25The applicant relies on the January 25, 2019 recommendation of his family physician, Dr. King Sun Chan, that he pursue physiotherapy and massage therapy to treat his chronic back pain. The respondent submits that the clinical notes and records of the family physician are largely illegible and should be given no weight. While I agree that the handwritten clinical notes are illegible, Dr. Chan did complete a referral form that clearly recommends physiotherapy and massage therapy to treat the applicant's back pain. The referral was made just weeks before the disputed treatment plan was submitted to the respondent.
26I attach significant weight to the recommendation of Dr.

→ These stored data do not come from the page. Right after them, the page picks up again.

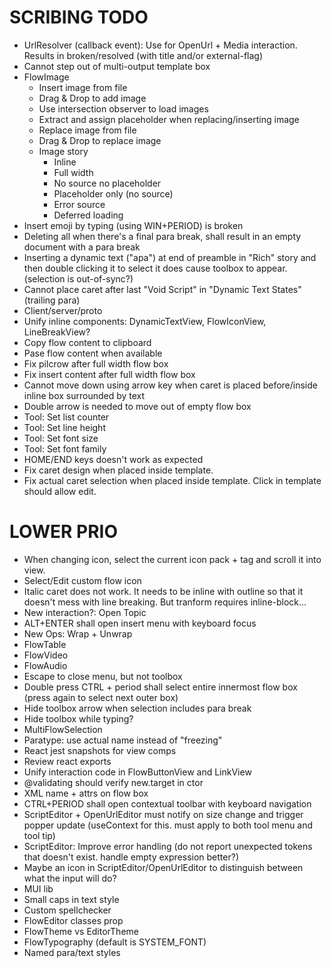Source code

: SCRIBING TODO
=============
- UrlResolver (callback event): Use for OpenUrl + Media interaction. Results in broken/resolved (with title and/or external-flag)
- Cannot step out of multi-output template box
- FlowImage
  - Insert image from file
  - Drag & Drop to add image
  - Use intersection observer to load images
  - Extract and assign placeholder when replacing/inserting image
  - Replace image from file
  - Drag & Drop to replace image
  - Image story
    - Inline
    - Full width
    - No source no placeholder
    - Placeholder only (no source)
    - Error source
    - Deferred loading
- Insert emoji by typing (using WIN+PERIOD) is broken
- Deleting all when there's a final para break, shall result in an empty document with a para break
- Inserting a dynamic text ("apa") at end of preamble in "Rich" story and then double clicking it to select it does cause toolbox to appear. (selection is out-of-sync?)
- Cannot place caret after last "Void Script" in "Dynamic Text States" (trailing para)
- Client/server/proto
- Unify inline components: DynamicTextView, FlowIconView, LineBreakView?
- Copy flow content to clipboard
- Pase flow content when available
- Fix pilcrow after full width flow box
- Fix insert content after full width flow box
- Cannot move down using arrow key when caret is placed before/inside inline box surrounded by text
- Double arrow is needed to move out of empty flow box
- Tool: Set list counter
- Tool: Set line height
- Tool: Set font size
- Tool: Set font family
- HOME/END keys doesn't work as expected
- Fix caret design when placed inside template.
- Fix actual caret selection when placed inside template. Click in template should allow edit.

LOWER PRIO
==========
- When changing icon, select the current icon pack + tag and scroll it into view.
- Select/Edit custom flow icon
- Italic caret does not work. It needs to be inline with outline so that it doesn't mess with line breaking. But tranform requires inline-block...
- New interaction?: Open Topic
- ALT+ENTER shall open insert menu with keyboard focus
- New Ops: Wrap + Unwrap
- FlowTable
- FlowVideo
- FlowAudio
- Escape to close menu, but not toolbox
- Double press CTRL + period shall select entire innermost flow box (press again to select next outer box)
- Hide toolbox arrow when selection includes para break
- Hide toolbox while typing?
- MultiFlowSelection
- Paratype: use actual name instead of "freezing"
- React jest snapshots for view comps
- Review react exports
- Unify interaction code in FlowButtonView and LinkView
- @validating should verify new.target in ctor
- XML name + attrs on flow box
- CTRL+PERIOD shall open contextual toolbar with keyboard navigation
- ScriptEditor + OpenUrlEditor must notify on size change and trigger popper update (useContext for this. must apply to both tool menu and tool tip)
- ScriptEditor: Improve error handling (do not report unexpected tokens that doesn't exist. handle empty expression better?)
- Maybe an icon in ScriptEditor/OpenUrlEditor to distinguish between what the input will do?
- MUI lib
- Small caps in text style
- Custom spellchecker
- FlowEditor classes prop
- FlowTheme vs EditorTheme
- FlowTypography (default is SYSTEM_FONT)
- Named para/text styles
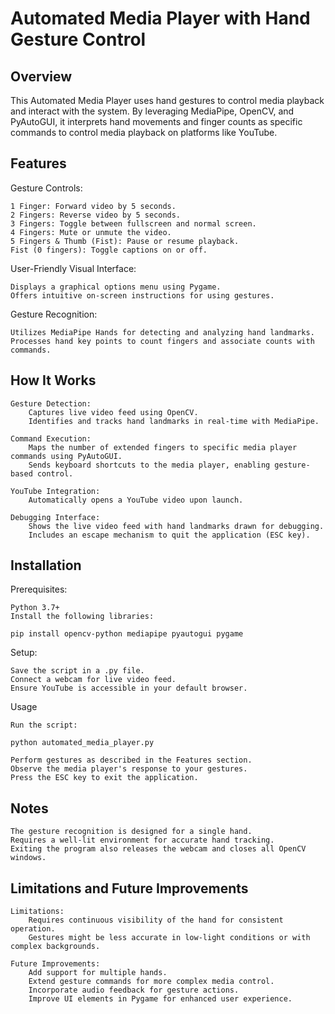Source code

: # Automated Media Player with Hand Gesture Control
## Overview

This Automated Media Player uses hand gestures to control media playback and interact with the system. 
By leveraging MediaPipe, OpenCV, and PyAutoGUI, it interprets hand movements and finger counts as specific commands to control media playback on platforms like YouTube.

## Features
Gesture Controls:

    1 Finger: Forward video by 5 seconds.
    2 Fingers: Reverse video by 5 seconds.
    3 Fingers: Toggle between fullscreen and normal screen.
    4 Fingers: Mute or unmute the video.
    5 Fingers & Thumb (Fist): Pause or resume playback.
    Fist (0 fingers): Toggle captions on or off.

User-Friendly Visual Interface:

    Displays a graphical options menu using Pygame.
    Offers intuitive on-screen instructions for using gestures.

Gesture Recognition:

    Utilizes MediaPipe Hands for detecting and analyzing hand landmarks.
    Processes hand key points to count fingers and associate counts with commands.

## How It Works

    Gesture Detection:
        Captures live video feed using OpenCV.
        Identifies and tracks hand landmarks in real-time with MediaPipe.

    Command Execution:
        Maps the number of extended fingers to specific media player commands using PyAutoGUI.
        Sends keyboard shortcuts to the media player, enabling gesture-based control.

    YouTube Integration:
        Automatically opens a YouTube video upon launch.

    Debugging Interface:
        Shows the live video feed with hand landmarks drawn for debugging.
        Includes an escape mechanism to quit the application (ESC key).

## Installation
Prerequisites:

    Python 3.7+
    Install the following libraries:

    pip install opencv-python mediapipe pyautogui pygame

Setup:

    Save the script in a .py file.
    Connect a webcam for live video feed.
    Ensure YouTube is accessible in your default browser.

Usage

    Run the script:

    python automated_media_player.py

    Perform gestures as described in the Features section.
    Observe the media player's response to your gestures.
    Press the ESC key to exit the application.

## Notes

    The gesture recognition is designed for a single hand.
    Requires a well-lit environment for accurate hand tracking.
    Exiting the program also releases the webcam and closes all OpenCV windows.

## Limitations and Future Improvements

    Limitations:
        Requires continuous visibility of the hand for consistent operation.
        Gestures might be less accurate in low-light conditions or with complex backgrounds.

    Future Improvements:
        Add support for multiple hands.
        Extend gesture commands for more complex media control.
        Incorporate audio feedback for gesture actions.
        Improve UI elements in Pygame for enhanced user experience.
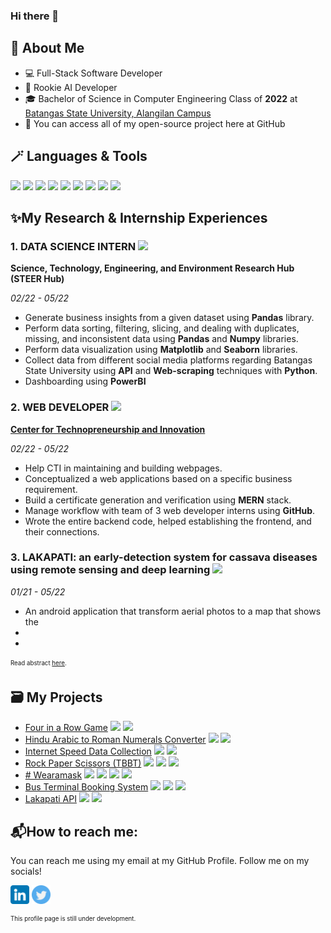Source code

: ### Hi there 👋

## :book: About Me
- 💻 Full-Stack Software Developer
- 🧠 Rookie AI Developer
- 🎓 Bachelor of Science in Computer Engineering Class of **2022** at [Batangas State University, Alangilan Campus](batstate-u.edu.ph)
- 📂 You can access all of my open-source project here at GitHub

## 🪄 Languages & Tools
<img src="https://img.shields.io/badge/Python-FFD43B?style=for-the-badge&logo=python&logoColor=blue" height="25em"> <img src="https://img.shields.io/badge/Pandas-2C2D72?style=for-the-badge&logo=pandas&logoColor=white" height="25em"> <img src="https://img.shields.io/badge/TensorFlow-FF6F00?style=for-the-badge&logo=tensorflow&logoColor=white" height="25em"> <img src="https://img.shields.io/badge/JavaScript-323330?style=for-the-badge&logo=javascript&logoColor=F7DF1E" height="25em"> <img src="https://img.shields.io/badge/MongoDB-4EA94B?style=for-the-badge&logo=mongodb&logoColor=white" height="25em"> <img src="https://img.shields.io/badge/Express.js-000000?style=for-the-badge&logo=express&logoColor=white" height="25em"> <img src="https://img.shields.io/badge/React-20232A?style=for-the-badge&logo=react&logoColor=61DAFB" height="25em"> <img src="https://img.shields.io/badge/Node.js-339933?style=for-the-badge&logo=nodedotjs&logoColor=white" height="25em"> <img src="https://img.shields.io/badge/GitHub-100000?style=for-the-badge&logo=github&logoColor=white" height="25em">

## ✨My Research & Internship Experiences
### 1. **DATA SCIENCE INTERN** <img src="https://img.shields.io/badge/OJT-purple" height="10em"/>
**Science, Technology, Engineering, and Environment Research Hub (STEER Hub)**

*02/22 - 05/22*
- Generate business insights from a given dataset using **Pandas** library.
- Perform data sorting, filtering, slicing, and dealing with duplicates, missing, and inconsistent data using **Pandas** and **Numpy** libraries.
- Perform data visualization using **Matplotlib** and **Seaborn** libraries.
- Collect data from different social media platforms regarding Batangas State University using **API** and **Web-scraping** techniques with **Python**.
- Dashboarding using **PowerBI**

### 2. **WEB DEVELOPER** <img src="https://img.shields.io/badge/OJT-purple" height="10em"/>
**[Center for Technopreneurship and Innovation](http://cti.batstate-u.edu.ph)**

*02/22 - 05/22*
- Help CTI in maintaining and building webpages. 
- Conceptualized a web applications based on a specific business requirement.
- Build a certificate generation and verification using **MERN** stack.
- Manage workflow with team of 3 web developer interns using **GitHub**.
- Wrote the entire backend code, helped establishing the frontend, and their connections.


### 3. **LAKAPATI:** an early-detection system for cassava diseases using remote sensing and deep learning <img src="https://img.shields.io/badge/Thesis-gray" height="10em"/>
*01/21 - 05/22*
- An android application that transform aerial photos to a map that shows the 
-
-

<sub><sup>Read abstract [here]().</sup></sub>

## 🗃️ My Projects
* [Four in a Row Game](https://github.com/silvaej/4iar) <img src="https://img.shields.io/badge/Python-green" height="10em"/> <img src="https://img.shields.io/badge/OOP-blue" height="10em"/>
* [Hindu Arabic to Roman Numerals Converter](https://github.com/silvaej/atrnc) <img src="https://img.shields.io/badge/Python-green" height="10em"/> <img src="https://img.shields.io/badge/GUI-red" height="10em"/>
* [Internet Speed Data Collection](https://github.com/silvaej/icf) <img src="https://img.shields.io/badge/Python-green" height="10em"/> <img src="https://img.shields.io/badge/CLI-grey" height="10em"/>
* [Rock Paper Scissors (TBBT)](https://github.com/silvaej/rpsext) <img src="https://img.shields.io/badge/Python-green" height="10em"/> <img src="https://img.shields.io/badge/OOP-blue" height="10em"/> <img src="https://img.shields.io/badge/Algorithms-orange" height="10em"/>
* [# Wearamask](https://github.com/silvaej/wam) <img src="https://img.shields.io/badge/Python-green" height="10em"/> <img src="https://img.shields.io/badge/GUI-red" height="10em"/> <img src="https://img.shields.io/badge/Deep Learning-yellow" height="10em"/> <img src="https://img.shields.io/badge/Research-black" height="10em"/>
* [Bus Terminal Booking System](https://github.com/ldmagpantay/DSA-Final-Project) <img src="https://img.shields.io/badge/MEAN-magenta" height="10em"/> <img src="https://img.shields.io/badge/Javascript-yellow" height="10em"/> <img src="https://img.shields.io/badge/Algorithms-orange" height="10em"/>
* [Lakapati API](https://github.com/silvaej/lakapatiAPI) <img src="https://img.shields.io/badge/MERN-cyan" height="10em"/> <img src="https://img.shields.io/badge/Javascript-yellow" height="10em"/>

## 📬How to reach me:
You can reach me using my email at my GitHub Profile. Follow me on my socials!

[<img src="linkedin.png" height="30em" align="center" alt="Follow EJ on LinkedIn"/>](https://linkedin.com/in/silvaej) [<img src="twitter.png" height="30em" align="center" alt="Follow EJ on Twitter"/>](https://twitter.com/zlbss)

<sub><sup>This profile page is still under development.</sup></sub>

Chan as the applicant's primary care physician. The applicant's persistent accident-related pain is documented elsewhere in the record. The applicant attended a consultation at the neurology clinic at Princess Margaret Hospital several months after the treatment plan was submitted. The consulting neurologist noted the applicant's three-year history of accident-related back pain and recommended a possible referral to a chronic pain clinic to assist in the management of his symptoms.
27I am alive to the respondent's submission, based on the opinion of its physiatry and occupational therapy assessors, that the applicant showed no ongoing impairment and no functional impairment, I attach greater weight to the clinical findings and recommendations of the applicant's OHIP-funded treating and consulting practitioners. The applicant has satisfied his onus, on a balance of probabilities, that physiotherapy and massage therapy were reasonable and necessary interventions for the treatment of his accident-related injuries in February 2017 when they were proposed.
There is no basis for an award
28The applicant claims an award under s. 10 of Regulation 664. Regulation 664 empowers the Tribunal to order payment of a lump sum by an insurer to an insured person if the insurer has unreasonably withheld or delayed payment of benefits. The well-established standard for granting an award under Regulation 664 is set out in the Financial Services Commission of Ontario case of Plowright v. Wellington Insurance Co [Plowright].4 An award is appropriate where an insurer has engaged in conduct that is excessive, imprudent, stubborn, inflexible, unyielding, or immoderate.
29The record before me does not establish conduct of this nature. The applicant submits that an award is justified because the respondent denied his claims for a non-earner benefit and medical treatment without reasonable explanation or reassessment, and, in doing so, it breached its duty to the applicant of good faith and fair dealing.
30Although I have found one of the respondent's denials of the applicant's claims (the physiotherapy claim) to be ultimately unfounded, I do not consider the respondent's denials to be unreasonable. As I have explained, the applicant did not meet his burden in establishing a baseline of pre-accident activities that would support a non-earner benefit claim. There is no requirement for an insurer to subject each individual benefit claim to Insurer's Examinations. Even though the respondent failed to give timely notice of its denial of the non-earner benefit, I do not consider this noncompliance to be evidence of bad faith or conduct of the nature described in Plowright. I see no basis for an award.
CONCLUSION AND ORDER
31The respondent shall pay the applicant a non-earner benefit from April 11, 2017 to September 27, 2017, a period of 24 weeks and one day, payable at a rate of $185.00 weekly for a total of $3,911.43 plus interest.
32The respondent shall also fund the disputed Treatment and Assessment Plan (OCF-18) in the amount of $5,377.66 plus interest.
33In total, the respondent is liable for $9,289.09 plus interest. Interest shall be calculated in accordance with s. 51 of the Schedule.
Released: April 27, 2022
Theresa McGee
Vice-Chair
Footnotes
- O. Reg. 34/10.
- 2009 ONCA 391.
- 2012 ONCA 508 at para. 39.
- 1993 OIC File No.: A-003985 (FSCO).